To Hear What We’ve Come for This Long Time

One time and place nourishes the next, just like your broken eggshells feed your garden.

STILL LIFE: DOG ON GRANDMOTHER RUG

Mornings rumpled or askew, I know
where he sleeps, sniffing the same suppers
that once filled my head and direction,
on my grandmother’s humble kitchen rug 

woven like the schoolgirl potholders
I strung on a metal frame. Edges ragged,
I tuck trailing threads underneath to keep
the picture whole: her house, humble 

and ragged at the edges, walls stale
with grease and grounds, bloom
of Martha White on the Hoosier board,
wedding rings caked in dough. I went 

thieving through that house after her mind
then her body left town—taking small
things of no account to others, my divine
rights of childhood, like this little striped rug 

I rolled into quilts her mother pieced
from old shirts. I know where he sleeps
and twitches in dreams of unleashed runs,
this rainbowed mat stamped with her boxy 

shoes. Evenings she crumbled leftover
cornbread in buttermilk for my grandfather,
diminished in drunken renown, whose daughters
said leave him, leave him. She stirred on 

and on, stitched into memory’s still life,
knowing no other warp or weft but the verses
she quoted for his salvation. I know one
world and time bleeds into another  

in my kitchen of tile and granite and warm
hardwoods, where my aging dog circles
and settles down, where her steps come
and go in the night. 

THE ONLY EGGSHELLS I WALK ON ARE IN THE GARDEN

Away those tender feelings, heart worn
on the sleeve, that crybaby lip fixing to get
stepped on—the only eggshells I walk on
are in the garden. Tossed in the leeks,
crumbled at the base of tomatoes, stirred
with acid of coffee and Epsom, summer
soil’s eggy balm. Gone the dark clouds
of mother and men—earth yields underfoot,
bears my whole gravity without complaint. 

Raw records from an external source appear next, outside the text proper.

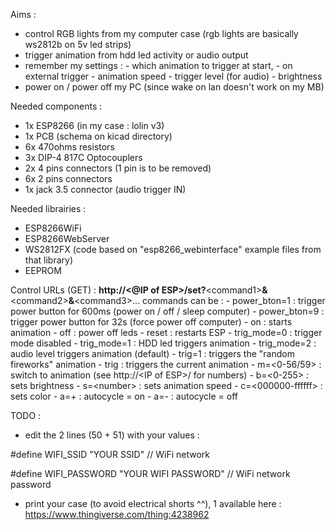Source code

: Aims : 
- control RGB lights from my computer case (rgb lights are basically ws2812b on 5v led strips)
- trigger animation from hdd led activity or audio output
- remember my settings :
		- which animation to trigger at start, 
		- on external trigger
		- animation speed
		- trigger level (for audio)
		- brightness
- power on / power off my PC (since wake on lan doesn't work on my MB)

Needed components : 
- 1x ESP8266 (in my case : lolin v3)
- 1x PCB (schema on kicad directory)
- 6x 470ohms resistors
- 3x DIP-4 817C Optocouplers
- 2x 4 pins connectors (1 pin is to be removed)
- 6x 2 pins connectors
- 1x jack 3.5 connector (audio trigger IN)

Needed librairies : 
- ESP8266WiFi
- ESP8266WebServer
- WS2812FX (code based on "esp8266_webinterface" example files from that library)
- EEPROM

Control URLs (GET) : 
<b>http://&#60;@IP of ESP&#62;/set?</b>&#60;command1&#62;<b>&</b>&#60;command2&#62;<b>&</b>&#60;command3&#62;...
	commands can be :
	- power_bton=1		: trigger power button for 600ms (power on / off / sleep computer)
	- power_bton=9		: trigger power button for 32s (force power off computer)
	- on			: starts animation
	- off			: power off leds
	- reset			: restarts ESP
	- trig_mode=0  		: trigger mode disabled
	- trig_mode=1  		: HDD led triggers animation
	- trig_mode=2  		: audio level triggers animation (default)
	- trig=1		: triggers the "random fireworks" animation
	- trig			: triggers the current animation
	- m=&#60;0-56/59&#62;		: switch to animation (see http://&#60;IP of ESP&#62;/ for numbers)
	- b=&#60;0-255&#62;		: sets brightness
	- s=&#60;number&#62;		: sets animation speed
	- c=&#60;000000-ffffff&#62;	: sets color
	- a=+			: autocycle = on
	- a=-			: autocycle = off

TODO : 
- edit the 2 lines (50 + 51) with your values :

#define WIFI_SSID "YOUR SSID"     // WiFi network

#define WIFI_PASSWORD "YOUR WIFI PASSWORD" // WiFi network password

- print your case (to avoid electrical shorts ^^), 1 available here : https://www.thingiverse.com/thing:4238962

Shells collect in the sink: pale opalescence
in each oval, the ragged cup itself, chalice
that feeds without end. No more the sulled-up
herness and hisness cutting my heels,
the swallowed-down wince—the only spears,
spring asparagus for the taking and the tongue.
I crack open my rise and shine, crushing
what can only be morning’s sun unyoked
in my palm that I lick and lick again, sated.

LEAN CLOSER

Time and time, uncountable times
vacuuming the dining room, the gravity
of table and chair legs pressed like hoofprints 

in the rug—dog hair, petal and leaf, crumbs
of constant hunger whooshed until one day
something clattered and spun out— 

a tiny battery I must have dropped snapping it
into my father’s hearing aids, or my husband
fumbling with his. A zinc-air battery 

needing oxygen to awaken and amplify
the world’s yaw and pitch. Before my father
began tearing the aids apart in his dementia

(something foreign, something else unraveling),
I replaced the batteries myself. Both father
and husband now passed into that bright bell 

where sound is reborn. I lean in to hear
what they’re saying. Are they still here,
still hearing how I spin my days, how I 

bronze into fall, blush into May? They call
to me, the dead I walk among, whisper
remember, remember in the lifting fog. 

I lean closer to their good ear, telling
my comings and goings like sweet nothings.
Isn’t everything a noise of treble and bass  

until we leave deafness behind in the tinny
distance, to hear what we’ve come for
this long time, a voice in the night 

that says my darling like no other could.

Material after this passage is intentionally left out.